Qualcomm Previews Snapdragon X Elite SoC: Oryon CPU Starts in Laptopsby Ryan Smith on October 24, 2023 3:00 PM EST
While Qualcomm has become wildly successful in the Arm SoC market for Android smartphones, their efforts to parlay that into success in other markets has eluded them so far. The company has produced several generations of chips for Windows-on-Arm laptops, and while each has incrementally improved on matters, it’s not been enough to dislodge a highly dominant Intel. And while the lack of success of Windows-on-Arm is far from solely being Qualcomm’s fault – there’s a lot to be said for the OS and software – silicon has certainly played a part. To make serious inroads on the market, it’s not enough to produce incrementally better chips – Qualcomm needs to make a major leap in performance.
Now, after nearly three years of hard work, Qualcomm is getting ready to do just that. This morning, the company is previewing their upcoming Snapdragon X Elite SoC, their next-generation Arm SoC designed for Windows devices. Based on a brand-new Arm CPU core design from their Nuvia subsidiary dubbed “Oryon”, the Snapdragon X Elite is to be the tip of the iceberg for a new generation of Qualcom SoC designs. Not only is it the heart and soul of Qualcomm’s most important Windows-on-Arm SoC to date, but it will eventually be in smartphones and a whole lot more.
But we’re getting ahead of ourselves. For now let’s focus on the Snapdragon X Elite SoC and the Oryon cores underpinning it.
While this morning’s announcement from Qualcomm is far from a deep dive on the hardware, it’s our first look at what will be Qualcomm’s flagship SoC, and the new CPU cores within it. With a projected launch date of mid-2024, the first laptops based on the SoC are still several months away from hitting retail shelves – and about a year delayed overall. None the less, Qualcomm has finished their silicon development work, and with the chip’s specifications locked down, the company is now on to polishing things for a launch next year.
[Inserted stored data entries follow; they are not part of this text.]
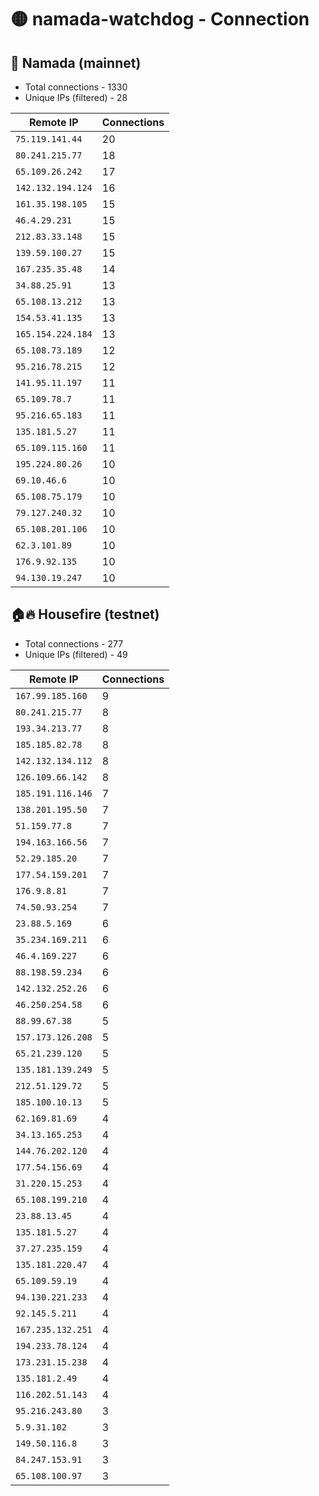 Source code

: # 🟡 namada-watchdog - Connection

## 🚀 Namada (mainnet)
- Total connections - 1330
- Unique IPs (filtered) - 28

| Remote IP | Connections |
|-----------|-------------|
| `75.119.141.44` | 20 |
| `80.241.215.77` | 18 |
| `65.109.26.242` | 17 |
| `142.132.194.124` | 16 |
| `161.35.198.105` | 15 |
| `46.4.29.231` | 15 |
| `212.83.33.148` | 15 |
| `139.59.100.27` | 15 |
| `167.235.35.48` | 14 |
| `34.88.25.91` | 13 |
| `65.108.13.212` | 13 |
| `154.53.41.135` | 13 |
| `165.154.224.184` | 13 |
| `65.108.73.189` | 12 |
| `95.216.78.215` | 12 |
| `141.95.11.197` | 11 |
| `65.109.78.7` | 11 |
| `95.216.65.183` | 11 |
| `135.181.5.27` | 11 |
| `65.109.115.160` | 11 |
| `195.224.80.26` | 10 |
| `69.10.46.6` | 10 |
| `65.108.75.179` | 10 |
| `79.127.240.32` | 10 |
| `65.108.201.106` | 10 |
| `62.3.101.89` | 10 |
| `176.9.92.135` | 10 |
| `94.130.19.247` | 10 |

## 🏠🔥 Housefire (testnet)

- Total connections - 277
- Unique IPs (filtered) - 49

| Remote IP | Connections |
|-----------|-------------|
| `167.99.185.160` | 9 |
| `80.241.215.77` | 8 |
| `193.34.213.77` | 8 |
| `185.185.82.78` | 8 |
| `142.132.134.112` | 8 |
| `126.109.66.142` | 8 |
| `185.191.116.146` | 7 |
| `138.201.195.50` | 7 |
| `51.159.77.8` | 7 |
| `194.163.166.56` | 7 |
| `52.29.185.20` | 7 |
| `177.54.159.201` | 7 |
| `176.9.8.81` | 7 |
| `74.50.93.254` | 7 |
| `23.88.5.169` | 6 |
| `35.234.169.211` | 6 |
| `46.4.169.227` | 6 |
| `88.198.59.234` | 6 |
| `142.132.252.26` | 6 |
| `46.250.254.58` | 6 |
| `88.99.67.38` | 5 |
| `157.173.126.208` | 5 |
| `65.21.239.120` | 5 |
| `135.181.139.249` | 5 |
| `212.51.129.72` | 5 |
| `185.100.10.13` | 5 |
| `62.169.81.69` | 4 |
| `34.13.165.253` | 4 |
| `144.76.202.120` | 4 |
| `177.54.156.69` | 4 |
| `31.220.15.253` | 4 |
| `65.108.199.210` | 4 |
| `23.88.13.45` | 4 |
| `135.181.5.27` | 4 |
| `37.27.235.159` | 4 |
| `135.181.220.47` | 4 |
| `65.109.59.19` | 4 |
| `94.130.221.233` | 4 |
| `92.145.5.211` | 4 |
| `167.235.132.251` | 4 |
| `194.233.78.124` | 4 |
| `173.231.15.238` | 4 |
| `135.181.2.49` | 4 |
| `116.202.51.143` | 4 |
| `95.216.243.80` | 3 |
| `5.9.31.102` | 3 |
| `149.50.116.8` | 3 |
| `84.247.153.91` | 3 |
| `65.108.100.97` | 3 |

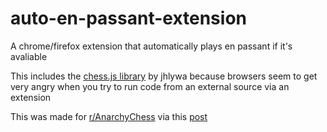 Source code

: # auto-en-passant-extension
A chrome/firefox extension that automatically plays en passant if it's avaliable

This includes the [chess.js library](https://github.com/jhlywa/chess.js/) by jhlywa because browsers seem to get very angry when you try to run code from an external source via an extension

This was made for [r/AnarchyChess](https://www.reddit.com/r/AnarchyChess/) via this [post](https://www.reddit.com/r/AnarchyChess/comments/vf7blc/fuck_you_auto_en_passant/?utm_source=share&utm_medium=web2x&context=3)
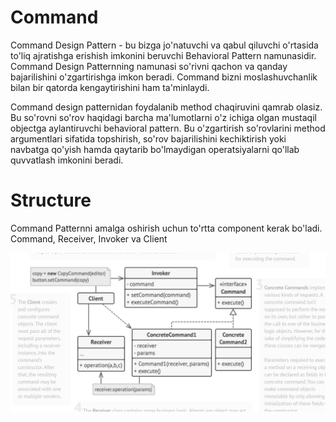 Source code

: # Command

Command Design Pattern - bu bizga jo'natuvchi va qabul qiluvchi o'rtasida to'liq ajratishga erishish imkonini beruvchi
Behavioral Pattern namunasidir. Command Design Patternning namunasi so'rivni qachon va qanday bajarilishini o'zgartirishga
imkon beradi. Command bizni moslashuvchanlik bilan bir qatorda kengaytirishini ham ta'minlaydi.

Command design patternidan foydalanib method chaqiruvini qamrab olasiz. Bu so'rovni so'rov haqidagi barcha ma'lumotlarni
o'z ichiga olgan mustaqil objectga aylantiruvchi behavioral pattern. Bu o'zgartirish so'rovlarini method argumentlari
sifatida topshirish, so'rov bajarilishini kechiktirish yoki navbatga qo'yish hamda qaytarib bo'lmaydigan operatsiyalarni 
qo'llab quvvatlash imkonini beradi.

# Structure

Command Patternni amalga oshirish uchun to'rtta component kerak bo'ladi. Command, Receiver, Invoker va Client

![img](etc/images/img.png) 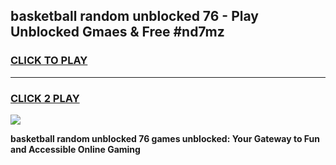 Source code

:
## basketball random unblocked 76 - Play Unblocked Gmaes & Free #nd7mz
<h3>
<a href="https://news.freeplayer.one?title=basketball_random_unblocked_76&ref=24F">CLICK TO PLAY</a></h3>
<hr>

<h3>
<a href="https://news.freeplayer.one?title=basketball_random_unblocked_76&ref=24F">CLICK 2 PLAY</a>
  
</h3>

<a href="https://news.freeplayer.one?title=basketball_random_unblocked_76&ref=24F/"><img src="https://clearcache.store/games.png"></a>


**basketball random unblocked 76 games unblocked: Your Gateway to Fun and Accessible Online Gaming**
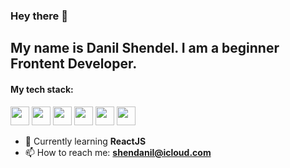 ### Hey there 👋

## My name is Danil Shendel. I am a beginner Frontent Developer.

#### My tech stack:
<img height='30' src='https://user-images.githubusercontent.com/124462567/225598691-34d6b5ac-90c3-4f91-9ec6-908a6b8f559d.png' /> <img height='30' src='https://user-images.githubusercontent.com/124462567/225598689-67f1e964-da74-4c10-98d6-99e6b4f7b59f.png' /> <img height='30' src='https://user-images.githubusercontent.com/124462567/225598684-2661759d-3c1e-4d8a-8d99-0cc4b36ab959.png' /> <img height='30' src='https://user-images.githubusercontent.com/124462567/225598687-87e34de1-b818-42e4-b8ca-1ebf5d88c2e3.png' /> <img height='30' src='https://user-images.githubusercontent.com/124462567/225598668-13a501d4-96af-494c-94c9-b81257c442e7.png' /> <img height='30' src='https://user-images.githubusercontent.com/124462567/225598680-7043a5bf-e56a-433c-be7a-2f50350283de.png' />

- 📖 Currently learning **ReactJS**
- 📫 How to reach me: **shendanil@icloud.com**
The Oryon CPU cores within the Snapdragon X Elite are the culmination of Qualcomm’s Nuvia acquisition from early 2021, and an even longer period of work for the Nuvia team. The ambition of the team, and the importance of the custom Arm architecture CPU cores, cannot be overstated. So the Snapdragon X Elite is going to be an interesting chip on multiple levels, as it sets the pace for the next generation of Qualcomm chip designs.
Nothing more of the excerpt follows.